His name is Ryan Green and a few years ago his infant son Joel was diagnosed with terminal cancer. To help navigate his family’s unfathomable pain, Ryan began work on an indie game entitled “That Dragon, Cancer” which attempts to immerse players in the reality of living with a child doomed to die. The game is deliberately very rudimentary: very little actual gameplay; basic, polygonal graphics; limited character animations.

THANK YOU FOR PLAYING is on Facebook 

One by one, the gamers are reduced to tears. They take off their headphones and embrace Ryan, wishing him good luck. But within a few months Joel would lose his battle with that terrible dragon.

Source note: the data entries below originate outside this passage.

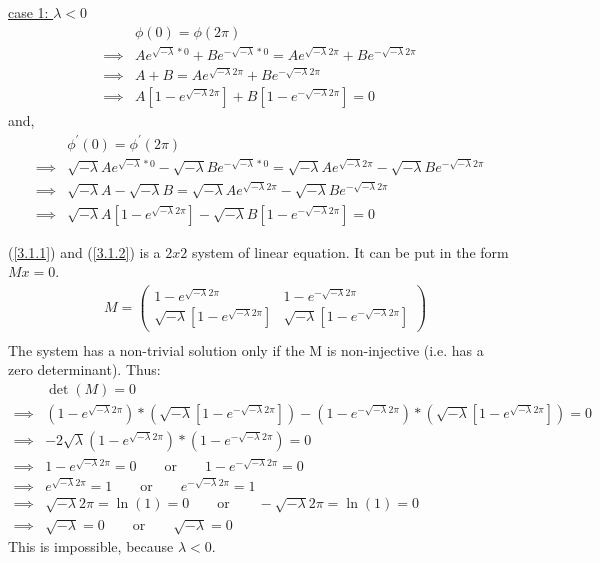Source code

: \documentclass{article}
\begin{document}
\underline{case 1: $\lambda < 0$}
\begin{align}
  &\phi(0) = \phi(2\pi) \nonumber \\
  \implies&
  A e^{\sqrt{-\lambda} * 0} + B e^{-\sqrt{-\lambda} * 0}
  = A e^{\sqrt{-\lambda} 2\pi} + B e^{-\sqrt{-\lambda} 2\pi} \nonumber \\
  \implies&
  A+ B
  = A e^{\sqrt{-\lambda} 2\pi} + B e^{-\sqrt{-\lambda} 2\pi} \nonumber \\
  \implies&
  A[1 - e^{\sqrt{-\lambda} 2\pi}] + B [1 - e^{-\sqrt{-\lambda} 2\pi}] = 0 \label{3.1.1}
\end{align}
and,
\begin{align}
  &\phi^{\prime}(0) = \phi^{\prime}(2\pi) \nonumber \\
  \implies& 
  \sqrt{-\lambda} A e^{\sqrt{-\lambda} * 0} - \sqrt{-\lambda} B e^{-\sqrt{-\lambda} * 0} 
  = 
  \sqrt{-\lambda} A e^{\sqrt{-\lambda} 2\pi} - \sqrt{-\lambda} B e^{-\sqrt{-\lambda} 2\pi} \nonumber \\
  \implies& 
  \sqrt{-\lambda} A - \sqrt{-\lambda} B
  = 
  \sqrt{-\lambda} A e^{\sqrt{-\lambda} 2\pi} - \sqrt{-\lambda} B e^{-\sqrt{-\lambda} 2\pi} \nonumber \\
  \implies& 
  \sqrt{-\lambda} A [1 - e^{\sqrt{-\lambda} 2\pi}] - \sqrt{-\lambda} B [1 - e^{-\sqrt{-\lambda} 2\pi}]
  = 0 \label{3.1.2}
\end{align}

(\ref{3.1.1}) and (\ref{3.1.2}) is a $2x2$ system of linear equation. It can be put in the form $Mx = 0$.
\begin{align*}
  &M = \begin{pmatrix}
    1 - e^{\sqrt{-\lambda} 2\pi} & 1 - e^{-\sqrt{-\lambda} 2\pi} \\
    \sqrt{-\lambda}[1 - e^{\sqrt{-\lambda} 2\pi}] & \sqrt{-\lambda}[1 - e^{-\sqrt{-\lambda} 2\pi}]
  \end{pmatrix} \\
\end{align*}
The system has a non-trivial solution only if the M is non-injective (i.e. has a zero determinant). Thus:
\begin{align*}
  &\det(M) = 0 \\
  \implies& (1 - e^{\sqrt{-\lambda} 2\pi}) * (\sqrt{-\lambda}[1 - e^{-\sqrt{-\lambda} 2\pi}])
  -
  (1 - e^{-\sqrt{-\lambda} 2\pi}) * (\sqrt{-\lambda}[1 - e^{\sqrt{-\lambda} 2\pi}])
  = 0 \\
  \implies& -2 \sqrt{\lambda} (1 - e^{\sqrt{-\lambda} 2\pi}) * (1 - e^{-\sqrt{-\lambda} 2\pi}) = 0 \\
  \implies& 1 - e^{\sqrt{-\lambda} 2\pi} = 0  \qquad \text{or} \qquad 1 - e^{-\sqrt{-\lambda} 2\pi} = 0 \\
  \implies& e^{\sqrt{-\lambda} 2\pi} = 1  \qquad \text{or} \qquad  e^{-\sqrt{-\lambda} 2\pi} = 1 \\
  \implies& \sqrt{-\lambda} 2\pi = \ln(1) = 0  \qquad \text{or} \qquad  -\sqrt{-\lambda} 2\pi = \ln(1) = 0 \\
  \implies& \sqrt{-\lambda} = 0  \qquad \text{or} \qquad  \sqrt{-\lambda} = 0
\end{align*}
This is impossible, because $\lambda < 0$.
\end{document}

Yet the game remains as a testament to one family’s unflappable will and strength in the face of incomprehensible suffering.

David Osit and Malika Zouhali-Worrall’s THANK YOU FOR PLAYING charts the story of the Green family as framed by the development of “That Dragon, Cancer.” The process of creating a video game based on real life is quintessentially deconstructive in nature.

Ryan, his family, and his small team of developers must identify and abstract the anatomy of their agony and translate it into lines of code.

These production scenes provide the film with some of the most heart-breaking moments I have encountered this year at Tribeca: Ryan discussing with his wife Amy how he wants to use Joel’s real laugh but not his real cry; Ryan taking countless reference photos of the hospital that has become his second home so he can make an accurate in-game model; Ryan coaching his other sons to record lines for the game like “The dragon is going to kill Joel. Joel is going to lose.”

As a document of the video gaming industry achieving new artistic and intellectual heights of innovation, THANK YOU FOR PLAYING is vitally important. As an exploration of the human spirit, it is indispensable.